- Directed by: Alfred E. Green
- Written by: Manuel Seff
- Based on: story "Fur Coats" by Ann Garrick and Ethel Hill
- Produced by: Samuel Bischoff (uncredited)
- Starring: Aline MacMahon Paul Kelly Ann Dvorak Dorothy Tree
- Cinematography: Byron Haskin
- Edited by: Herbert Levy
- Music by: Heinz Roemheld (uncredited)
- Production company: First National Pictures
- Distributed by: First National Pictures
- Release date: July 14, 1934;
- Running time: 63 minutes
- Country: United States
- Language: English
- Budget: $166,000
- Box office: $191,000

= Side Streets (1934 film) =

1934 film

Side Streets, also known in the UK as A Woman in Her Thirties, is a 1934 American romantic melodrama directed by Alfred E. Green. The film stars Aline MacMahon, Paul Kelly, Ann Dvorak and Dorothy Tree. The screenplay concerns a spinster who hires, then marries, a destitute sailor who is not always faithful.

==Plot==
Middle-aged spinster Madame Valerie (real name is Bertha) hires derelict sailor Tim O'Hara to work in her fur shop. Tim is younger and has a roving eye.

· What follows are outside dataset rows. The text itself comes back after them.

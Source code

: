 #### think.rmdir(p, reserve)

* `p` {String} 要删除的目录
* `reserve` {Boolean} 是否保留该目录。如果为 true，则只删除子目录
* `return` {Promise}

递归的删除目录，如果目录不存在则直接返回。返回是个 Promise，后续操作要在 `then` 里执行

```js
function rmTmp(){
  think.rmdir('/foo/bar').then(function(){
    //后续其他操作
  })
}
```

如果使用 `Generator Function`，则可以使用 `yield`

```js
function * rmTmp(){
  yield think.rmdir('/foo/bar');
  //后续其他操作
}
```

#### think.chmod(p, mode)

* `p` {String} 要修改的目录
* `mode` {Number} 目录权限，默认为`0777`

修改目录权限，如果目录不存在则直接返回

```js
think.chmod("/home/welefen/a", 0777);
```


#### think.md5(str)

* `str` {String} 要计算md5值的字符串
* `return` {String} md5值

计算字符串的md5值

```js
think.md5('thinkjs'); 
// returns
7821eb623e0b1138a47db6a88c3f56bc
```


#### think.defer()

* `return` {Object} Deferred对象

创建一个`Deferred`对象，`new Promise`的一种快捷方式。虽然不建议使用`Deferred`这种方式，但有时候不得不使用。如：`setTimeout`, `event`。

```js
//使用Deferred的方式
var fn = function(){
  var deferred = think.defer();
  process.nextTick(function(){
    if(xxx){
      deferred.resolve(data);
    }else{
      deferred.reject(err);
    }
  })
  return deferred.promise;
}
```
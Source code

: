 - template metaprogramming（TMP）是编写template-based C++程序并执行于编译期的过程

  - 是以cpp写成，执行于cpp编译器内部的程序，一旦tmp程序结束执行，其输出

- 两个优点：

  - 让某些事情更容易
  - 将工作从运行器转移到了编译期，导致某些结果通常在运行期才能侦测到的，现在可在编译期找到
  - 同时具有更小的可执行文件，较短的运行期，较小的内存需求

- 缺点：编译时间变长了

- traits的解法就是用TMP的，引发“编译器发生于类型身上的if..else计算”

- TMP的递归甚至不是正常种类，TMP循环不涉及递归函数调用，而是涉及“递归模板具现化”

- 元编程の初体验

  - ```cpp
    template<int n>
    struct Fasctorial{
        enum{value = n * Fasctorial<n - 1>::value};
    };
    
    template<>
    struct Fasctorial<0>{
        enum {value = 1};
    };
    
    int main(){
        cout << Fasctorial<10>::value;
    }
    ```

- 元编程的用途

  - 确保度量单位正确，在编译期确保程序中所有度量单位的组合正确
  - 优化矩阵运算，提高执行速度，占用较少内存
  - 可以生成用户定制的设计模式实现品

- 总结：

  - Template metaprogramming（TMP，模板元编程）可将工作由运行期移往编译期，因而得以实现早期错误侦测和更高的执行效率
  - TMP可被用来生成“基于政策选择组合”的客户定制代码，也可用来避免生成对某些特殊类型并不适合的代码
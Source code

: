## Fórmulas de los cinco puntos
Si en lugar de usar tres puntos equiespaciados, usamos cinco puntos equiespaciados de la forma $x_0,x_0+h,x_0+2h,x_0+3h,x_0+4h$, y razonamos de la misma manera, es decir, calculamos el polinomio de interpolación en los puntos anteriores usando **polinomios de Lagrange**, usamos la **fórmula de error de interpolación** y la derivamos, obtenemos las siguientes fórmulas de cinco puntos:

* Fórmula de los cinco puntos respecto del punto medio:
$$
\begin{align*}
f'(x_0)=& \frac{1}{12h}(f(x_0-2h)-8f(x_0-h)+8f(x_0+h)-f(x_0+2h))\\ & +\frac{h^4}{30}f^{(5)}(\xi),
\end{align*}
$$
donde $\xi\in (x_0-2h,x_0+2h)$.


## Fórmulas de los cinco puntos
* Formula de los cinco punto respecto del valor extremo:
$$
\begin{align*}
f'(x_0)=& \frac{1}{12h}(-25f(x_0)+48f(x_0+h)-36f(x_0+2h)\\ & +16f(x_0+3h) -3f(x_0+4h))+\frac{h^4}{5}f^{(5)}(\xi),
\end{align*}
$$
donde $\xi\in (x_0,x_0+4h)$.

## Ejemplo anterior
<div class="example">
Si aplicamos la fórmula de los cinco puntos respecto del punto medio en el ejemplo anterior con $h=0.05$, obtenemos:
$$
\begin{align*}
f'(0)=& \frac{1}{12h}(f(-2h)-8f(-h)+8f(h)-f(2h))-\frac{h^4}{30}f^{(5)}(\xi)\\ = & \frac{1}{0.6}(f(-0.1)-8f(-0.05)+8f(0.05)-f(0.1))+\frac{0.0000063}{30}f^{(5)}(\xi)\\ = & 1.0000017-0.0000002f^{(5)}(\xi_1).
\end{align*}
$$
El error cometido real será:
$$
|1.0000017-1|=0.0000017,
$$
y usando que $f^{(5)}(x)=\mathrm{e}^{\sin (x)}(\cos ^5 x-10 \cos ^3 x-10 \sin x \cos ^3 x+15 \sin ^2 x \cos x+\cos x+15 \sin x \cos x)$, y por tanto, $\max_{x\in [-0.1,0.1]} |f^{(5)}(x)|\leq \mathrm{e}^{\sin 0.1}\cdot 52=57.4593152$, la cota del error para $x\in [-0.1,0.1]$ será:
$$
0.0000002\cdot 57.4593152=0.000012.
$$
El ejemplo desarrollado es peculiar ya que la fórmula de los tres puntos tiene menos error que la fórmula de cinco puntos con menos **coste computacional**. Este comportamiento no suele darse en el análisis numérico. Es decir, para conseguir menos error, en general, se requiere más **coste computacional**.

When Tim discovers his wife is expecting his child, he gives up his wild ways and becomes a devoted husband. He even gives up his girlfriend Marguerite. Once the baby is born, he is also a devoted father. Unfortunately, the baby dies.

The girlfriend shows up at the shop looking for Tim. She confesses to Bertha that she needs money to care for Tim's baby, not knowing she is speaking to his wife.

Bertha, being so kind hearted, went to the girlfriend and gave her "Tim's last weeks pay" and promises to help often financially. She even gives her the fur jacket they had made for her own baby.

Bertha had asked her niece, Ilka to come help out at the shop while she was pregnant and stayed on. Tim and Ilka begin an affair and decide to run away together.

Marguerite shows up at the shop and asks Bertha to take her baby because she wants to marry an Australian. At the same time Tim realizes he loves Bertha and goes home.

==Cast==
- Aline MacMahon as Bertha Krasnoff/Madame Valerie
- Paul Kelly as Tim O'Hara
- Ann Dvorak as Marguerite Gilbert
- Dorothy Tree as Ilka
- Helen Lowell as Tillie
- Henry O'Neill as George Richards
- Mayo Methot as Maizie Roach
- Renee Whitney as Mabel Vernon
- Lynn Browning as Madeline Ware
- Lorena Layson as Helen Ware
- Dorothy Peterson as Mrs. Richards
- Clay Clement as Jack
- Paul Kaye as Ray

==Reception==
The New York Times film critic Mordaunt Hall panned Side Streets, calling it "one of those wearying examples of writing down to what the studio believes to be the intelligence level of certain cinema audiences." However, he note that "Miss MacMahon and Mr. Kelly do all that is possible with their thankless roles. Ann Dvorak and Helen Lowell also make the most of their scant opportunities."

===Box office===
According to records at Warner Bros. Pictures, the film earned $126,000 in the U.S. and $65,000 in other markets.